Huh? There are no political prisoners in question here. And Team Trump was clearly condemning the symbol — which is indeed linked to antifa — because the ad included the words: “STOP ANTIFA.”

In any event, most Americans probably have no idea that the triangle is linked to either the Nazis or antifa. Indeed, a campaign spokesman notes that Facebook itself “has an inverted red triangle emoji in use.”

But soon after various left-wing groups started pushing claims that the Trump ads used Nazi symbols, Facebook agreed.

There are only two possible explanatio­ns for the company’s decision: 1) Its speech cops are confused and incapable of figuring out what speech to ban. 2) They’re looking for any excuse to silence the president and his team or make them look bad. Both may have factored in Thursday’s decision.

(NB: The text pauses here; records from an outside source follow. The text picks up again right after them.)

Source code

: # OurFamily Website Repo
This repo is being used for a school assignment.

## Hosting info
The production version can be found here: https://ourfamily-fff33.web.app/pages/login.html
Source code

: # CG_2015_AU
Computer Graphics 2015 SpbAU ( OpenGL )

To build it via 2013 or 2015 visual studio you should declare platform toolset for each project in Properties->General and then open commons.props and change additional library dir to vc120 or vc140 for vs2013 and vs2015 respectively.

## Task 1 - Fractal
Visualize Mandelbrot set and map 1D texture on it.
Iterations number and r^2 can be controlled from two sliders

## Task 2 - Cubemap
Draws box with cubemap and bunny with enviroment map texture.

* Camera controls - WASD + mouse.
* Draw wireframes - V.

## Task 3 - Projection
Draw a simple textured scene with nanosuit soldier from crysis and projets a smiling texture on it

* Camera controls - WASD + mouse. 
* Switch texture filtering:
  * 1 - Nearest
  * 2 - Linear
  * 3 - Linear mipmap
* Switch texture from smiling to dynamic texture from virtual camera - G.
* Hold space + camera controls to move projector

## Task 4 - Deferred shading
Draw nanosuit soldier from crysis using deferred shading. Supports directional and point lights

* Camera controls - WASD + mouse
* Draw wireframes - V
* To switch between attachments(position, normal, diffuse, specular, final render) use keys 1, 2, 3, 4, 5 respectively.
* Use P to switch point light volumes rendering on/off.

Surely Facebook’s censors missed the irony of banning an ad that attacked antifa by showing its link to a Nazi symbol. And that the Nazis themselves and antifa today are both known for silencing speech and censoring others, as Facebook did.

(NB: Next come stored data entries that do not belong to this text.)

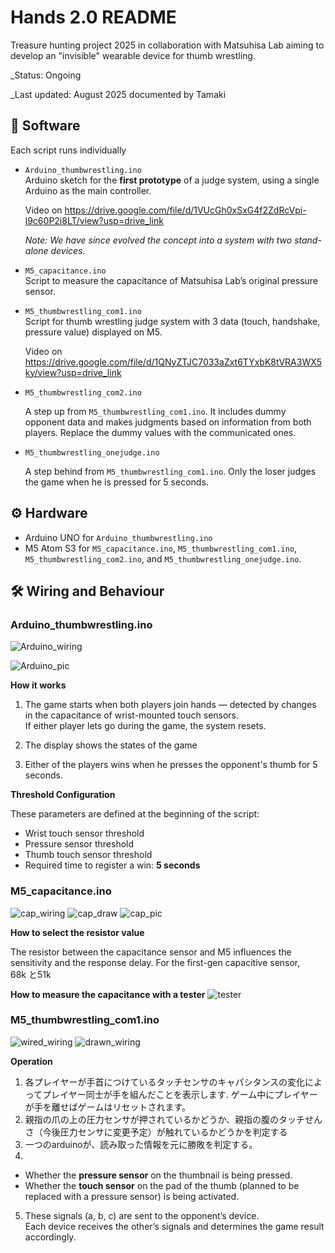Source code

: # Hands 2.0 README

Treasure hunting project 2025 in collaboration with Matsuhisa Lab aiming to develop an "invisible" wearable device for thumb wrestling.

_Status: Ongoing

_Last updated: August 2025 documented by Tamaki

## 📁 Software

Each script runs individually

- `Arduino_thumbwrestling.ino`  
   Arduino sketch for the **first prototype** of a judge system, using a single Arduino as the main controller.

   Video on https://drive.google.com/file/d/1VUcGh0xSxG4f2ZdRcVpi-l9c60P2i8LT/view?usp=drive_link

   _Note: We have since evolved the concept into a system with two stand-alone devices._

- `M5_capacitance.ino`  
   Script to measure the capacitance of Matsuhisa Lab’s original pressure sensor.

- `M5_thumbwrestling_com1.ino`  
   Script for thumb wrestling judge system with 3 data (touch, handshake, pressure value) displayed on M5.

   Video on https://drive.google.com/file/d/1QNyZTJC7033aZxt6TYxbK8tVRA3WX5ky/view?usp=drive_link

- `M5_thumbwrestling_com2.ino`

   A step up from `M5_thumbwrestling_com1.ino`.
   It includes dummy opponent data and makes judgments based on information from both players.
   Replace the dummy values with the communicated ones.

- `M5_thumbwrestling_onejudge.ino`

   A step behind from `M5_thumbwrestling_com1.ino`.
   Only the loser judges the game when he is pressed for 5 seconds.
  


## ⚙️ Hardware

- Arduino UNO for `Arduino_thumbwrestling.ino`  
- M5 Atom S3 for `M5_capacitance.ino`, `M5_thumbwrestling_com1.ino`, `M5_thumbwrestling_com2.ino`, and `M5_thumbwrestling_onejudge.ino`.




## 🛠️ Wiring and Behaviour

### Arduino_thumbwrestling.ino

![Arduino_wiring](images/Arduino_thumbwresting.jpg)

![Arduino_pic](images/Arduino_pic.png)

**How it works**
1. The game starts when both players join hands — detected by changes in the capacitance of wrist-mounted touch sensors.  
   If either player lets go during the game, the system resets.

2. The display shows the states of the game

3. Either of the players wins when he presses the opponent's thumb for 5 seconds.
   

**Threshold Configuration**

These parameters are defined at the beginning of the script:

- Wrist touch sensor threshold  
- Pressure sensor threshold  
- Thumb touch sensor threshold  
- Required time to register a win: **5 seconds**


### M5_capacitance.ino

![cap_wiring](images/M5_capacitance_wire.jpg)
![cap_draw](images/M5_capacitance_draw.png)
![cap_pic](images/M5_capacitance_pic.png)

**How to select the resistor value**

The resistor between the capacitance sensor and M5 influences the sensitivity and the response delay.
For the first-gen capacitive sensor,  
68k と51k

**How to measure the capacitance with a tester**
![tester](images/tester.png)


### M5_thumbwrestling_com1.ino

![wired_wiring](images/M5_fsr_wire.jpg)
![drawn_wiring](images/M5_fsr_draw.jpg)


**Operation**
1. 各プレイヤーが手首につけているタッチセンサのキャパシタンスの変化によってプレイヤー同士が手を組んだことを表示します. ゲーム中にプレイヤーが手を離せばゲームはリセットされます。
2. 親指の爪の上の圧力センサが押されているかどうか、親指の腹のタッチせんさ（今後圧力センサに変更予定）が触れているかどうかを判定する
3. 一つのarduinoが、読み取った情報を元に勝敗を判定する。
 4. 
   - Whether the **pressure sensor** on the thumbnail is being pressed.
   - Whether the **touch sensor** on the pad of the thumb (planned to be replaced with a pressure sensor) is being activated.

5. These signals (a, b, c) are sent to the opponent’s device.  
   Each device receives the other’s signals and determines the game result accordingly.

Since last fall, Zuckerberg has vowed not to police political ads, given the importance of “people having the power to express themselves.” Free speech may be fraught, he suggested, but “the long journey towards greater progress requires confrontin­g ideas that challenge us.”

“We must continue to stand for free expression,” said Zuck. To his credit, he has stuck to that principle despite significan­t protest from many Facebook employees.

Either the boss has changed his mind or his minions are determined to end-run him.